The CAP-IT DRCC PI will be a member of the CAP-IT Steering Committee. Each CAP-IT Center (U54) is expected to develop new additional projects under the direction of the CAP-IT Center PDs/PIs and other designated leadership members. The CAP-IT DRCC may be tasked to aid new project development processes by facilitating in-network communications and sharing of data, resources and/or tools.

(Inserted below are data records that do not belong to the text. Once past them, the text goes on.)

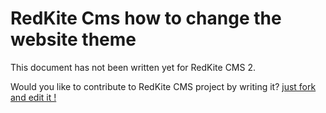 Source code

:# RedKite Cms how to change the website theme
This document has not been written yet for RedKite CMS 2. 

Would you like to contribute to RedKite CMS project by writing it?  [just fork and edit it !](https://github.com/redkite-labs/RedKiteCms/edit/master/docs/book/how-to-change-the-website-theme-with-redkite-cms.md) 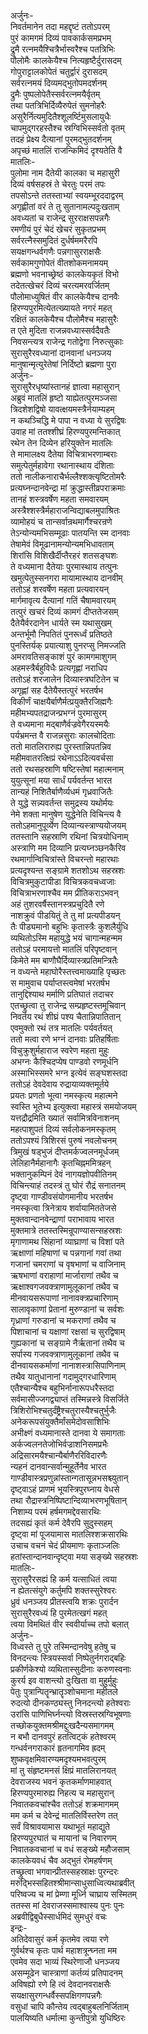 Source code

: अर्जुनः-  
निवर्तमानेन तदा महद्दृष्टं ततोऽपरम्  
पुरं कामगमं दिव्यं पावकार्कसमप्रभम्  
द्रुमै रत्नमयैश्चित्रैर्भास्वरैश्च पतत्रिभिः  
पौलोमैः कालकेयैश्च नित्यहृष्टैर्दुरासदम्  
गोपुराट्टालकोपेतं चतुर्द्वारं दुरासदम्  
सर्वरत्नमयं दिव्यमद्भुतोपमदर्शनम्  
द्रुमैः पुष्पलोपेतैस्सर्वरत्नमयैर्वृतम्  
तथा पतत्रिभिर्दिव्यैरुपेतं सुमनोहरैः  
असुरैर्नित्यमुदितैश्शूलर्ष्टिमुसलायुधैः  
चापमुद्गरहस्तैश्च स्रग्विभिस्सर्वतो वृतम्  
तदहं प्रेक्ष्य दैत्यानां पुरमद्भुतदर्शनम्  
अपृच्छं मातलिं राजन्किमिदं दृश्यतेति वै  
मातलिः-  
पुलोमा नाम दैतेयी कालका च महासुरी  
दिव्यं वर्षसहस्रं ते चेरतुः परमं तपः  
तपसोऽन्ते ततस्ताभ्यां स्वयम्भूरददाद्वरम्  
अगृह्णीतां वरं ते तु सुतानामल्पदुःखताम्  
अवध्यतां च राजेन्द्र सुरराक्षसपन्नगैः  
रमणीयं पुरं चेदं खेचरं सुकृतप्रभम्  
सर्वरत्नैस्समुदितं दुर्धर्षममरैरपि  
सयक्षगन्धर्वगणैः पन्नगासुरराक्षसैः  
सर्वकामगुणोपेतं वीतशोकमनामयम्  
ब्रह्मणो भवनाच्छ्रेष्ठं कालकेयकृतं विभो  
तदेतत्खेचरं दिव्यं चरत्यमरवर्जितम्  
पौलोमाध्युषितं वीर कालकेयैश्च दानवैः  
हिरण्यपुरमित्येतत्ख्यायते नगरं महत्  
रक्षितं कालकेयैश्च पौलोमैश्च महासुरैः  
त एते मुदिता राजन्नवध्यास्सर्वदैवतैः  
निवसन्त्यत्र राजेन्द्र गतोद्वेगा निरुत्सुकाः  
सुरासुरैरवध्यानां दानवानां धनञ्जय  
मानुषान्मृत्युरेतेषां निर्दिष्टो ब्रह्मणा पुरा  
अर्जुनः-  
सुरासुरैरधृष्यांस्तानहं ज्ञात्वा महासुरान्  
अब्रुवं मातलिं हृष्टो याह्येतत्पुरमञ्जसा  
त्रिदशेशद्विषो यावत्क्षयमस्त्रैर्नयाम्यहम्  
न कथञ्चिद्धि मे पापा न वध्या ये सुरद्विषः  
उवाह मां ततश्शीघ्रं हिरण्यपुरमन्तिकात्  
रथेन तेन दिव्येन हरियुक्तेन मातलिः  
ते मामालक्ष्य दैतेया विचित्राभरणाम्बराः  
समुत्पेतुर्महावेगा रथानास्थाय दंशिताः  
ततो नालीकनाराचैर्भल्लैश्शक्त्यृष्टितोमरैः  
प्रत्यघ्नन्दानवेन्द्रा मां क्रुद्धास्तीव्रपराक्रमाः  
तानहं शस्त्रवर्षेण महता समवारयम्  
अस्त्रैश्शस्त्रैर्महाराजन्विद्याबलमुपाश्रितः  
व्यामोहयं च तान्सर्वान्रथमार्गैश्चरन्रणे  
तेऽन्योन्यमभिसम्मूढाः पातयन्ति स्म दानवाः  
तेषामेवं विमूढानामन्योन्यमभिधावताम्  
शिरांसि विशिखैर्दीप्तैरहरं शतसङ्घशः  
ते वध्यमाना दैतेयाः पुरमास्थाय तत्पुनः  
खमुत्पेतुस्सनगरा मायामास्थाय दानवीम्  
ततोऽहं शरवर्षेण महता प्रत्यवारयन्  
मार्गमावृत्य दैत्यानां गतिं चैषामवारयम्  
तत्पुरं खचरं दिव्यं कामगं दीप्ततेजसम्  
दैतेयैर्वरदानेन धार्यते स्म यथासुखम्  
अन्तर्भूमौ निपतितं पुनरूर्ध्वं प्रतिष्ठते  
पुनस्तिर्यक् प्रयात्याशु पुनरप्सु निमज्जति  
अमरावतिसङ्काशं पुरं कामगमाशुगम्  
अहमस्त्रैर्बहुविधैः प्रत्यगृह्णां नराधिप  
ततोऽहं शरजालेन दिव्यास्त्रघटितेन च  
अगृह्णां सह दैतेयैस्तत्पुरं भरतर्षभ  
विकीर्णं चाक्षयैर्बाणैर्मत्प्रयुक्तैरजिह्मगैः  
महीमभ्यपतद्राजन्प्रभग्नं पुरमासुरम्  
ते वध्यमाना मद्बाणैर्वज्रवेगैरयस्मयैः  
पर्यभ्रमन्त वै राजन्नसुराः कालचोदिताः  
ततो मातलिरारुह्य पुरस्तान्निपतन्निव  
महीमवातरत्क्षिप्रं रथेनाऽऽदित्यवर्चसा  
ततो रथसहस्राणि षष्टिस्तेषां महात्मनाम्  
युयुत्सूनां मया सार्धं पर्यवर्तन्त भारत  
तान्यहं निशितैर्बाणैर्व्यधमं गृध्रवाजितैः  
ते युद्धे सन्न्यवर्तन्त समुद्रस्य यथोर्मयः  
नेमे शक्ता मानुषेण युद्धेनेति विचिन्त्य वै  
ततोऽहमानुपूर्व्येण दिव्यान्यस्त्राण्ययोजयम्  
ततस्तानि सहस्राणि रथिनां चित्रयोधिनाम्  
अस्त्राणि मम दिव्यानि प्रत्यघ्नञ्छनकैरिव  
रथमार्गान्विचित्रांस्ते विचरन्तो महारथाः  
प्रत्यदृश्यन्त सङ्ग्रामे शतशोऽथ सहस्रशः  
विचित्रमुकुटापीडा विचित्रकवचध्वजाः  
विचित्राभरणाश्चैव मम प्रीतिकराऽभवन्  
अहं तुशरवर्षैस्तानस्त्रप्रचुदितै रणे  
नाशक्रुवं पीडयितुं ते तु मां प्रत्यपीडयन्  
तैः पीड्यमानो बहुभिः कृतास्त्रैः कुशलैर्युधि  
व्यथितोऽस्मि महायुद्धे भयं चागान्महन्मम  
ततोऽहं परमायत्तो मातलिं परिपृष्टवान्  
किमेते मम बाणौघैर्दिव्यास्त्रप्रतिमन्त्रितैः  
न वध्यन्ते महाघोरैस्तत्त्वमाख्याहि पृच्छतः  
स मामुवाच पर्याप्तस्त्वमेषां भरतर्षभ  
तानुद्दिश्याथ मर्माणि प्रतिघातं तदाचर  
एतच्छ्रुत्वा तु राजेन्द्र सम्प्रहृष्टस्तमूचिवान्  
निवर्तय रथं शीघ्रं पश्य चैतान्निपातितान्  
एवमुक्तो रथं तत्र मातलिः पर्यवर्तयत्  
ततो मत्वा रणे भग्नं दानवाः प्रतिहर्षिताः  
विचुक्रुशुर्महाराज स्वरेण महता मुहुः  
अभग्नः कैश्चिदप्येष पाण्डवो रणमूर्धनि  
अस्माभिस्समरे भग्न इत्येवं सङ्घशस्तदा  
ततोऽहं देवदेवाय रुद्रायाव्यक्तमूर्तये  
प्रयतः प्रणतो भूत्वा नमस्कृत्य महात्मने  
स्वस्ति भूतेभ्य इत्युक्त्वा महास्त्रं समयोजयम्  
यत्तद्रौद्रमिति ख्यातं सर्वामित्रविनाशनम्  
महत्पाशुपतं दिव्यं सर्वलोकनमस्कृतम्  
ततोऽपश्यं त्रिशिरसं पुरुषं नवलोचनम्  
त्रिमुखं षड्भुजं दीप्तमर्कज्वलनमूर्धजम्  
लेलिहानैर्महानागैः कृतचिह्नममित्रहन्  
भक्तानुकम्पिनं देवं नागयज्ञोपवीतिनम्  
विचिन्त्याहं तदस्त्रं तु घोरं रौद्रं सनातनम्  
दृष्ट्वा गाण्डीवसंयोगमानीय भरतर्षभ  
नमस्कृत्वा त्रिनेत्राय शर्वायामिततेजसे  
मुक्तवान्दानवेन्द्राणां पराभावाय भारत  
मुक्तमात्रे ततस्तस्मिन्रूपाण्यासन्सहस्रशः  
मृगाणामथ सिंहानां व्याघ्राणां च विशां पते  
ऋक्षाणां महिषाणां च पन्नगानां गवां तथा  
गजानां चमराणां च वृषभाणां च वाजिनाम्  
ऋषभाणां वराहाणां मार्जाराणां तथैव च  
ऋक्षाश्वगजवक्त्राणामुलूकानां तथैव च  
मीनवायसरूपाणां नानावक्त्रप्रचारिणाम्  
सालावृकाणां प्रेतानां मुरुण्डानां च सर्वशः  
गृध्राणां गरुडानां च मकराणां तथैव च  
पिशाचानां च यक्षाणां रक्षसां च सुरद्विषाम्  
गुह्यकानां च सङ्ग्रामे नैर्ऋतानां तथैव च  
सर्पास्य गजवक्त्राणामुलूकानां तथैव च  
दीनवायसकर्माणां नानाशस्त्रासिपाणिनाम्  
तथैव यातुधानानां गदामुद्गरधारिणाम्  
एतैश्चान्यैश्च बहुभिर्नानारूपधरैस्तदा  
सर्वमासीज्जगद्व्याप्तं तस्मिन्नस्त्रे विसर्जिते  
त्रिशिरोभिश्चतुर्दंष्ट्रैश्चतुरास्यैश्चतुर्भुजैः  
अनेकरूपसंयुक्तैर्मांसमेदोवसाशिभिः  
अभीक्ष्णं वध्यमानास्ते दानवा ये समागताः  
अर्कज्वलनतेजोभिर्वज्राशनिसमप्रभैः  
अद्रिसारमयैश्चान्यैर्बाणैररिविदारणैः  
न्यहनं दानवान्सर्वान्मुहूर्तेनैव भारत  
गाण्डीवास्त्रप्रणुन्नांस्तान्गतासून्नभसश्च्युतान्  
दृष्ट्वाऽहं प्राणमं भूयस्त्रिपुरघ्नाय वेधसे  
तथा रौद्रास्त्रनिष्पिष्टान्दिव्याभरणभूषितान्  
निशाम्य परमं हर्षमगमद्देवसारथिः  
तदसह्यं कृतं कर्म देवैरपि सुदुस्सहम्  
दृष्ट्वा मां पूजयामास मातलिश्शक्रसारथिः  
उचाच वचनं चेदं प्रीयमाणः कृताञ्जलिः  
हतांस्तान्दानवान्दृष्ट्वा मया सङ्ख्ये सहस्रशः  
मातलिः-  
सुरासुरैरसह्यं हि कर्म यत्साधितं त्वया  
न ह्येतत्संयुगे कर्तुमपि शक्तस्सुरेश्वरः  
ध्रुवं धनञ्जय प्रीतस्त्वयि शक्रः पुरार्दन  
सुरासुरैरवध्यं हि पुरमेतत्खगं महत्  
त्वया विमथितं वीर स्ववीर्याच्च तपो बलात्  
अर्जुनः-  
विध्वस्ते तु पुरे तस्मिन्दानवेषु हतेषु च  
विनदन्त्यः स्त्रियस्सर्वा निष्पेतुर्नगराद्बहिः  
प्रकीर्णकेश्यो व्यथितास्सुदीनाः करुणस्वनाः  
कुरर्य इव वाशन्त्यो दुःखिता वा मुहुर्मुहुः  
पेतुः पुत्रान्पितॄन्भ्रातॄञ्शोचमाना महीतले  
रुदत्यो दीनकण्ठ्यस्तु निनदन्त्यो हतेश्वराः  
उरांसि पाणिभिर्घ्नन्त्यो विस्रस्तस्रग्विभूषणाः  
तच्छोकयुक्तमश्रीमद्दुःखदैन्यसमागमम्  
न बभौ दानवपुरं हतत्विट्कं हतेश्वरम्  
गन्धर्वनगराकारं हृतनागमिव ह्रदम्  
शुष्कवृक्षमिवारण्यमदृश्यमभवत्पुरम्  
मां तु संहृष्टमनसं क्षिप्रं मातलिरानयत्  
देवराजस्य भवनं कृतकर्माणमाहवात्  
हिरण्यपुरमारुह्य निहत्य च महासुरान्  
निवातकवचांश्चैव ततोऽहं शक्रमागमम्  
मम कर्म च देवेन्द्रं मातलिर्विस्तरेण तत्  
सर्वं विश्रावयामास यथाभूतं महाद्युते  
हिरण्यपुरघातं च मायानां च निवारणम्  
निवातकवचानां च वधं सङ्ख्ये महौजसाम्  
कालकेयवधं चैव अद्भुतं रोमहर्षणम्  
तच्छ्रुत्वा भगवान्प्रीतस्सहस्राक्षः पुरन्दरः  
मरुद्भिस्सहितश्श्रीमान्साधुसाध्वित्यथाब्रवीत्  
परिष्वज्य च मां प्रेम्णा मूर्ध्नि चाघ्राय सस्मितम्  
ततस्स मां देवराजस्समाश्वास्य पुनः पुनः  
अब्रवीद्विबुधैस्सार्धमिदं सुमधुरं वचः  
इन्द्रः-  
अतिदेवासुरं कर्म कृतमेव त्वया रणे  
गुर्वर्थश्च कृतः पार्थ महाशत्रून्घ्नता मम  
एवमेव सदा भाव्यं स्थिरेणाजौ धनञ्जय  
असम्मूढेन चास्त्राणां कर्तव्यं प्रतिपादनम्  
अविषह्यो रणे हि त्वं देवदानवराक्षसैः  
सयक्षासुरगन्धर्वैस्सपक्षिगणपन्नगैः  
वसुधां चापि कौन्तेय त्वद्बाहुबलनिर्जिताम्  
पालयिष्यति धर्मात्मा कुन्तीपुत्रो युधिष्ठिरः  
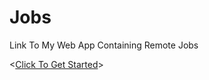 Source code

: # Jobs
Link To My Web App Containing Remote Jobs

<[Click To Get Started](https://qavirtualoffice.netlify.app/)>

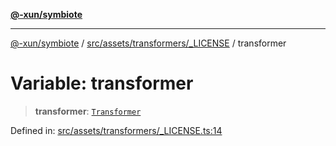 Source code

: [**@-xun/symbiote**](../../../../../README.md)

***

[@-xun/symbiote](../../../../../README.md) / [src/assets/transformers/\_LICENSE](../README.md) / transformer

# Variable: transformer

> **transformer**: [`Transformer`](../../../type-aliases/Transformer.md)

Defined in: [src/assets/transformers/\_LICENSE.ts:14](https://github.com/Xunnamius/symbiote/blob/79d395cced979d17188580f3f3b776aa6e57df18/src/assets/transformers/_LICENSE.ts#L14)
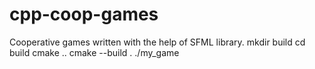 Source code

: # cpp-coop-games
Cooperative games written with the help of SFML library.
mkdir build
cd build
cmake ..
cmake --build .
./my_game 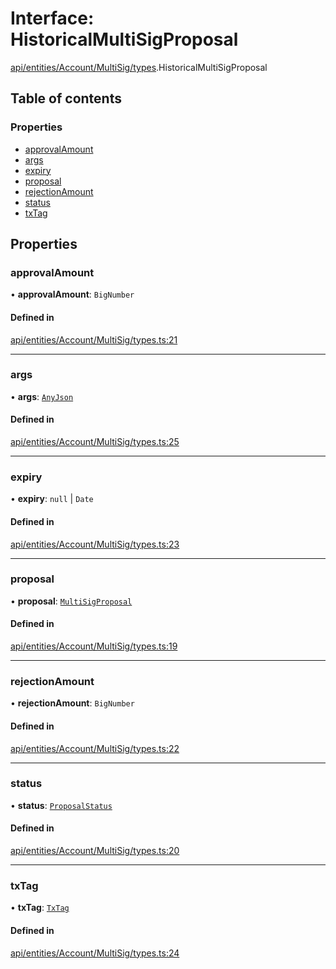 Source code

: # Interface: HistoricalMultiSigProposal

[api/entities/Account/MultiSig/types](../wiki/api.entities.Account.MultiSig.types).HistoricalMultiSigProposal

## Table of contents

### Properties

- [approvalAmount](../wiki/api.entities.Account.MultiSig.types.HistoricalMultiSigProposal#approvalamount)
- [args](../wiki/api.entities.Account.MultiSig.types.HistoricalMultiSigProposal#args)
- [expiry](../wiki/api.entities.Account.MultiSig.types.HistoricalMultiSigProposal#expiry)
- [proposal](../wiki/api.entities.Account.MultiSig.types.HistoricalMultiSigProposal#proposal)
- [rejectionAmount](../wiki/api.entities.Account.MultiSig.types.HistoricalMultiSigProposal#rejectionamount)
- [status](../wiki/api.entities.Account.MultiSig.types.HistoricalMultiSigProposal#status)
- [txTag](../wiki/api.entities.Account.MultiSig.types.HistoricalMultiSigProposal#txtag)

## Properties

### approvalAmount

• **approvalAmount**: `BigNumber`

#### Defined in

[api/entities/Account/MultiSig/types.ts:21](https://github.com/PolymeshAssociation/polymesh-sdk/blob/8a9e72221/src/api/entities/Account/MultiSig/types.ts#L21)

___

### args

• **args**: [`AnyJson`](../wiki/api.entities.MultiSigProposal.types#anyjson)

#### Defined in

[api/entities/Account/MultiSig/types.ts:25](https://github.com/PolymeshAssociation/polymesh-sdk/blob/8a9e72221/src/api/entities/Account/MultiSig/types.ts#L25)

___

### expiry

• **expiry**: ``null`` \| `Date`

#### Defined in

[api/entities/Account/MultiSig/types.ts:23](https://github.com/PolymeshAssociation/polymesh-sdk/blob/8a9e72221/src/api/entities/Account/MultiSig/types.ts#L23)

___

### proposal

• **proposal**: [`MultiSigProposal`](../wiki/api.entities.MultiSigProposal.MultiSigProposal)

#### Defined in

[api/entities/Account/MultiSig/types.ts:19](https://github.com/PolymeshAssociation/polymesh-sdk/blob/8a9e72221/src/api/entities/Account/MultiSig/types.ts#L19)

___

### rejectionAmount

• **rejectionAmount**: `BigNumber`

#### Defined in

[api/entities/Account/MultiSig/types.ts:22](https://github.com/PolymeshAssociation/polymesh-sdk/blob/8a9e72221/src/api/entities/Account/MultiSig/types.ts#L22)

___

### status

• **status**: [`ProposalStatus`](../wiki/api.entities.MultiSigProposal.types.ProposalStatus)

#### Defined in

[api/entities/Account/MultiSig/types.ts:20](https://github.com/PolymeshAssociation/polymesh-sdk/blob/8a9e72221/src/api/entities/Account/MultiSig/types.ts#L20)

___

### txTag

• **txTag**: [`TxTag`](../wiki/generated.types#txtag)

#### Defined in

[api/entities/Account/MultiSig/types.ts:24](https://github.com/PolymeshAssociation/polymesh-sdk/blob/8a9e72221/src/api/entities/Account/MultiSig/types.ts#L24)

CAP-IT Trans-Network Activities applicable to the CAP-IT DRCC will include but are not limited to:

  • Interacting with the CAP-IT Centers’ informatics groups to establish a centralized CAP-IT research database for in-network data archiving and sharing in accordance with the policies established by the CAP-IT SC;
  • Facilitating in-network sharing of new research tools and resources (e.g., novel assay technologies, protocols, preclinical biospecimens and agents) developed through the conduct of CAP-IT research by establishing a centralized information hub for shareable tools and resources in accordance with the policies established by the CAP-IT SC;
  • Coordinating, facilitating, and participating in network-wide meetings, such as an Annual CAP-IT Investigators’ Meeting, workshops, seminars and CAP-IT SC meetings.

Eligibility

  • Administrative supplement applications are limited to currently funded projects supported by NCI.
  • PDs/PIs must hold an active eligible U24 grant supported through NCI - no other grant mechanisms are eligible for this program.
  • For supplements to parent awards that include multiple PDs/PIs, the supplement may be requested by any or all of the PDs/PIs (in accordance with the existing leadership plan) and submitted by the awardee institution of the parent award.
  • NCI awardees that are currently funded as Coordinating Centers for ARTNet program will be prioritized for this award.
  • The CAP-IT DRCC must have appropriate expertise, background, skills, managerial capacity, and established infrastructure required to carry out the Center responsibilities and must have the following key attributes:
  1. Leadership and Management Vision: The CAP-IT DRCC must be able to provide centralized data management for the CAP-IT in coordination with each CAP-IT Center Informatics group. Accordingly, the CAP-IT DRCC must demonstrate strong leadership, innovative thinking, expertise, and managerial capacity to bring individual Center Informatics groups together and build the database team to implement data management and sharing policies established by the CAP-IT SC.
  2. Data Coordination and Centralized Data Management: The CAP-IT DRCC must be able to work closely and coordinate with each CAP-IT Center Informatics group, formulate and deploy management techniques for quality data collection and integration, develop and maintain a centralized database, and devise and implement secure procedures for data management and in-network sharing. The CAP-IT DRCC will leverage, where feasible, technology from related NCI-sponsored informatics initiatives, for example the NCI Informatics Technology for Cancer Research (ITCR) program, which supports the development of algorithms, tools, and resources across the continuum of cancer research.
  3. Resource Coordination: In addition to in-network sharing of the Program research data, the CAP-IT DRCC is expected to facilitate in-network sharing of shareable research tools and resources (e.g., novel assay technologies, protocols, preclinical biospecimens and agents) generated through the conduct of CAP-IT research in accordance with the policies established by the CAP-IT SC. The CAP-IT DRCC should plan to work with each CAP-IT Center Program Director(s)/Principal Investigator(s) (PD(s)/PI(s)) or their designated representative(s) on creating a centralized information hub concerning network-shareable digitally identifiable research tools and resources in accordance with the policies established by the CAP-IT SC. The CAP-IT DRCC should also establish access protocols for these data to facilitate efficient sharing of shareable resources and technologies among CAP-IT investigators.
  4. Administrative and Logistical Support: The CAP-IT DRCC is expected to provide program management support, including administrative and logistical assistance on in-network communications and cross-network collaborative activities, and coordinate and facilitate network-wide meetings. The CAP-IT DRCC must establish and maintain unified and coordinated procedures for network-wide communications with the CAP-IT Centers and NCI and be able to function as an information and implementation hub for CAP-IT trans-network activities.

 

Application and Submission Information

 

Applications for this initiative must be submitted using the following opportunity or its subsequent reissued equivalent.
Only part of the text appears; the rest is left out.